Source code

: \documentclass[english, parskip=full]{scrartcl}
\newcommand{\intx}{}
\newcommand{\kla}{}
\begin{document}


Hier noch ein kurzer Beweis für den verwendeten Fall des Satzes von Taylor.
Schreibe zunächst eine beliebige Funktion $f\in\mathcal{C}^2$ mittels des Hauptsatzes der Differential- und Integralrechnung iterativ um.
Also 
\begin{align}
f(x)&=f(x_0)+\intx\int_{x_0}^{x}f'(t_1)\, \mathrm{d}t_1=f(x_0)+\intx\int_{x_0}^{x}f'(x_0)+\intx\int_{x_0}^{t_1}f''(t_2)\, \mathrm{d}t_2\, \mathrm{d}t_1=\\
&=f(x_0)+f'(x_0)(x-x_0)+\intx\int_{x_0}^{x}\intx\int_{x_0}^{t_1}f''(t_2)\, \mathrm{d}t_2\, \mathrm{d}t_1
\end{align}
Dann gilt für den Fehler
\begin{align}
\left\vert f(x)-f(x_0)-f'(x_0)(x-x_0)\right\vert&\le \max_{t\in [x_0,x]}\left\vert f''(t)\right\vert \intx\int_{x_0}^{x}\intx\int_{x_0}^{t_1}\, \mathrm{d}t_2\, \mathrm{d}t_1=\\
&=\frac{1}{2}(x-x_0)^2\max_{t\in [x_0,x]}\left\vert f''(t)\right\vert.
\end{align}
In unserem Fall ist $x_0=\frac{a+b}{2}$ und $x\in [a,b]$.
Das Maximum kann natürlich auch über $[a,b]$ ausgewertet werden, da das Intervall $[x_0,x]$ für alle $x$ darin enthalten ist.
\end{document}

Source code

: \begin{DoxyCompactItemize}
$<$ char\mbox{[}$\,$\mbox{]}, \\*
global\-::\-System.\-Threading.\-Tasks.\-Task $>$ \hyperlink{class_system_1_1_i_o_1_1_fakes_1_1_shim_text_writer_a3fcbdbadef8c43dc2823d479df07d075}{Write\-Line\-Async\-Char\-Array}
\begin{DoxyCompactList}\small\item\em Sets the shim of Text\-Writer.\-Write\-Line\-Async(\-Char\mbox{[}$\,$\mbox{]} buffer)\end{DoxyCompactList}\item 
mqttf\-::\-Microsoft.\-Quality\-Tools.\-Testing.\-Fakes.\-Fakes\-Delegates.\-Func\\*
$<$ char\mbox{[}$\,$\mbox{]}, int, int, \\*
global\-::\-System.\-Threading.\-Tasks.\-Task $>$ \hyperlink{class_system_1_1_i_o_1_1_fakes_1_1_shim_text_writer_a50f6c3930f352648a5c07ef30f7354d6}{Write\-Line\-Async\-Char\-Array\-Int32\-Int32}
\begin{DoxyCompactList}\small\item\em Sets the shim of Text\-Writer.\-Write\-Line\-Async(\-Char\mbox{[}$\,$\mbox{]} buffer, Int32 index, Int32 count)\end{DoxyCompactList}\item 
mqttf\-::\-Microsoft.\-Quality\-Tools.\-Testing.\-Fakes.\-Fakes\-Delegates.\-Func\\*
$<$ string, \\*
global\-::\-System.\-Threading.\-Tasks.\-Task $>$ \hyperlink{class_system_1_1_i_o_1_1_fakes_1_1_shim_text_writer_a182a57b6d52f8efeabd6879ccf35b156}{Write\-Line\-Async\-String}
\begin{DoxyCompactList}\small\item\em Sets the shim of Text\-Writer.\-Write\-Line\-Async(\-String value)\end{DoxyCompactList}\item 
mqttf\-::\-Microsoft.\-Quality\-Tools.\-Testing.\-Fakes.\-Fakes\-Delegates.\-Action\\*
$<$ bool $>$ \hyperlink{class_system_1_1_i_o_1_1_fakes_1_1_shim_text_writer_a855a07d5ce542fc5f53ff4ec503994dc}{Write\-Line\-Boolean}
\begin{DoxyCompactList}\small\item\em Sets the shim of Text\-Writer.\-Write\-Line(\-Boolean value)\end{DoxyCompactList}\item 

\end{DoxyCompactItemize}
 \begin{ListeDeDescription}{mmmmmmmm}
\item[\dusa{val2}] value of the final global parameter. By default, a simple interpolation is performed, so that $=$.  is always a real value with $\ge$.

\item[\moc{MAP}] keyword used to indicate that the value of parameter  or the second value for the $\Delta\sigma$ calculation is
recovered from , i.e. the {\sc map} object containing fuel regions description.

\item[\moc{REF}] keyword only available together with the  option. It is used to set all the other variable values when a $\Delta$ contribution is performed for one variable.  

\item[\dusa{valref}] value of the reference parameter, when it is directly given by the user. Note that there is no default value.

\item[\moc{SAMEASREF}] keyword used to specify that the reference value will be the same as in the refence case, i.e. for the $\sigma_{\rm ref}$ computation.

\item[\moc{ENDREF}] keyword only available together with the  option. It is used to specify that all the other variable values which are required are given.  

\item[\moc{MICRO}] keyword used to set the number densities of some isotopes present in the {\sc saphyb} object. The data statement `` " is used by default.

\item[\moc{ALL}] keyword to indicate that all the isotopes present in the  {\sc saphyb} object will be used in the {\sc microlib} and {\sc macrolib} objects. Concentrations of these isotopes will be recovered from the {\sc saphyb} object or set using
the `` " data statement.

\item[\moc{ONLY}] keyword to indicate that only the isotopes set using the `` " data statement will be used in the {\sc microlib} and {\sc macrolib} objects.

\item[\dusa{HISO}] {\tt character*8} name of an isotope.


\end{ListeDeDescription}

◆ **WHAT THIS TASK INVOLVES**
Please report every line of the listing that contains the string "left".

◆ **REPLY TO THE TASK**
\left\vert f(x)-f(x_0)-f'(x_0)(x-x_0)\right\vert&\le \max_{t\in [x_0,x]}\left\vert f''(t)\right\vert \intx\int_{x_0}^{x}\intx\int_{x_0}^{t_1}\, \mathrm{d}t_2\, \mathrm{d}t_1=\\
&=\frac{1}{2}(x-x_0)^2\max_{t\in [x_0,x]}\left\vert f''(t)\right\vert.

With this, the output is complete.